--- Assigned task ---
Leave out all images and set down the records exactly as given.

(Document images with source code)
[Start of section]

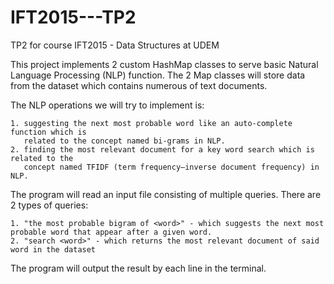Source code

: # IFT2015---TP2
TP2 for course IFT2015 - Data Structures at UDEM

This project implements 2 custom HashMap classes to serve basic Natural Language Processing (NLP) function. The 2 Map classes will store data from the dataset which contains numerous of text documents. 

The NLP operations we will try to implement is:

    1. suggesting the next most probable word like an auto-complete function which is 
       related to the concept named bi-grams in NLP.
    2. finding the most relevant document for a key word search which is related to the 
       concept named TFIDF (term frequency–inverse document frequency) in NLP.
 
 The program will read an input file consisting of multiple queries. There are 2 types of queries: 
 
    1. "the most probable bigram of <word>" - which suggests the next most probable word that appear after a given word.
    2. "search <word>" - which returns the most relevant document of said word in the dataset

The program will output the result by each line in the terminal.
    
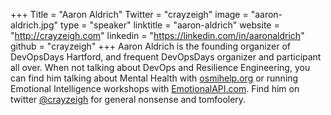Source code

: +++
Title = "Aaron Aldrich"
Twitter = "crayzeigh"
image = "aaron-aldrich.jpg"
type = "speaker"
linktitle = "aaron-aldrich"
website = "http://crayzeigh.com"
linkedin = "https://linkedin.com/in/aaronaldrich"
github = "crayzeigh"
+++
Aaron Aldrich is the founding organizer of DevOpsDays Hartford, and frequent DevOpsDays organizer and participant all over. When not talking about DevOps and Resilience Engineering, you can find him talking about Mental Health with [osmihelp.org](https://osmihelp.org) or running Emotional Intelligence workshops with [EmotionalAPI.com](https://EmotionalAPI.com). Find him on twitter [@crayzeigh](https://twitter.com/crayzeigh) for general nonsense and tomfoolery.
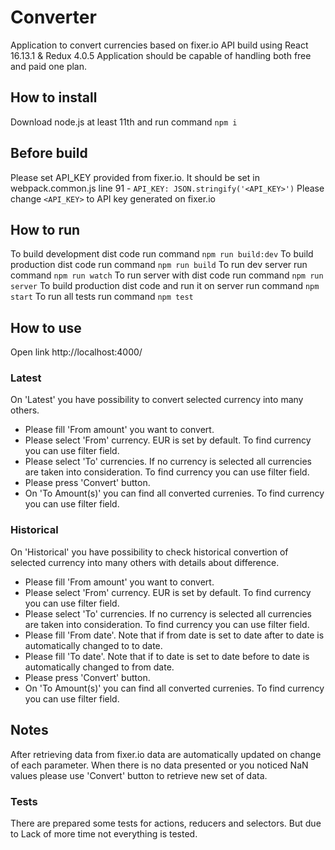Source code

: # Converter
Application to convert currencies based on fixer.io API build using React 16.13.1 & Redux 4.0.5
Application should be capable of handling both free and paid one plan.

## How to install
Download node.js at least 11th and run command `npm i`

## Before build
Please set API_KEY provided from fixer.io.
It should be set in webpack.common.js line 91 - `API_KEY: JSON.stringify('<API_KEY>')`
Please change `<API_KEY>` to API key generated on fixer.io 

## How to run
To build development dist code run command `npm run build:dev`
To build production dist code run command `npm run build`
To run dev server run command `npm run watch`
To run server with dist code run command `npm run server`
To build production dist code and run it on server run command `npm start`
To run all tests run command `npm test`

## How to use
Open link http://localhost:4000/
### Latest
On 'Latest' you have possibility to convert selected currency into many others.
- Please fill 'From amount' you want to convert.
- Please select 'From' currency. EUR is set by default. To find currency you can use filter field.
- Please select 'To' currencies. If no currency is selected all currencies are taken into consideration. To find currency you can use filter field.
- Please press 'Convert' button.
- On 'To Amount(s)' you can find all converted currenies. To find currency you can use filter field.
### Historical
On 'Historical' you have possibility to check historical convertion of selected currency into many others with details about difference.
- Please fill 'From amount' you want to convert.
- Please select 'From' currency. EUR is set by default. To find currency you can use filter field.
- Please select 'To' currencies. If no currency is selected all currencies are taken into consideration. To find currency you can use filter field.
- Please fill 'From date'. Note that if from date is set to date after to date is automatically changed to to date.
- Please fill 'To date'. Note that if to date is set to date before to date is automatically changed to from date.
- Please press 'Convert' button.
- On 'To Amount(s)' you can find all converted currenies. To find currency you can use filter field.

## Notes
After retrieving data from fixer.io data are automatically updated on change of each parameter. When there is no data presented or you noticed NaN values please use 'Convert' button to retrieve new set of data.
### Tests
There are prepared some tests for actions, reducers and selectors. But due to Lack of more time not everything is tested.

[End of section]

--- Response area ---
Source code

: # IFT2015---TP2
TP2 for course IFT2015 - Data Structures at UDEM

This project implements 2 custom HashMap classes to serve basic Natural Language Processing (NLP) function. The 2 Map classes will store data from the dataset which contains numerous of text documents. 

The NLP operations we will try to implement is:

    1. suggesting the next most probable word like an auto-complete function which is 
       related to the concept named bi-grams in NLP.
    2. finding the most relevant document for a key word search which is related to the 
       concept named TFIDF (term frequency–inverse document frequency) in NLP.
 
 The program will read an input file consisting of multiple queries. There are 2 types of queries: 
 
    1. "the most probable bigram of <word>" - which suggests the next most probable word that appear after a given word.
    2. "search <word>" - which returns the most relevant document of said word in the dataset

The program will output the result by each line in the terminal.
    
Source code

: +++
Title = "Aaron Aldrich"
Twitter = "crayzeigh"
image = "aaron-aldrich.jpg"
type = "speaker"
linktitle = "aaron-aldrich"
website = "http://crayzeigh.com"
linkedin = "https://linkedin.com/in/aaronaldrich"
github = "crayzeigh"
+++
Aaron Aldrich is the founding organizer of DevOpsDays Hartford, and frequent DevOpsDays organizer and participant all over. When not talking about DevOps and Resilience Engineering, you can find him talking about Mental Health with [osmihelp.org](https://osmihelp.org) or running Emotional Intelligence workshops with [EmotionalAPI.com](https://EmotionalAPI.com). Find him on twitter [@crayzeigh](https://twitter.com/crayzeigh) for general nonsense and tomfoolery.
Source code

: # Converter
Application to convert currencies based on fixer.io API build using React 16.13.1 & Redux 4.0.5
Application should be capable of handling both free and paid one plan.

## How to install
Download node.js at least 11th and run command `npm i`

## Before build
Please set API_KEY provided from fixer.io.
It should be set in webpack.common.js line 91 - `API_KEY: JSON.stringify('<API_KEY>')`
Please change `<API_KEY>` to API key generated on fixer.io 

## How to run
To build development dist code run command `npm run build:dev`
To build production dist code run command `npm run build`
To run dev server run command `npm run watch`
To run server with dist code run command `npm run server`
To build production dist code and run it on server run command `npm start`
To run all tests run command `npm test`

## How to use
Open link http://localhost:4000/
### Latest
On 'Latest' you have possibility to convert selected currency into many others.
- Please fill 'From amount' you want to convert.
- Please select 'From' currency. EUR is set by default. To find currency you can use filter field.
- Please select 'To' currencies. If no currency is selected all currencies are taken into consideration. To find currency you can use filter field.
- Please press 'Convert' button.
- On 'To Amount(s)' you can find all converted currenies. To find currency you can use filter field.
### Historical
On 'Historical' you have possibility to check historical convertion of selected currency into many others with details about difference.
- Please fill 'From amount' you want to convert.
- Please select 'From' currency. EUR is set by default. To find currency you can use filter field.
- Please select 'To' currencies. If no currency is selected all currencies are taken into consideration. To find currency you can use filter field.
- Please fill 'From date'. Note that if from date is set to date after to date is automatically changed to to date.
- Please fill 'To date'. Note that if to date is set to date before to date is automatically changed to from date.
- Please press 'Convert' button.
- On 'To Amount(s)' you can find all converted currenies. To find currency you can use filter field.

## Notes
After retrieving data from fixer.io data are automatically updated on change of each parameter. When there is no data presented or you noticed NaN values please use 'Convert' button to retrieve new set of data.
### Tests
There are prepared some tests for actions, reducers and selectors. But due to Lack of more time not everything is tested.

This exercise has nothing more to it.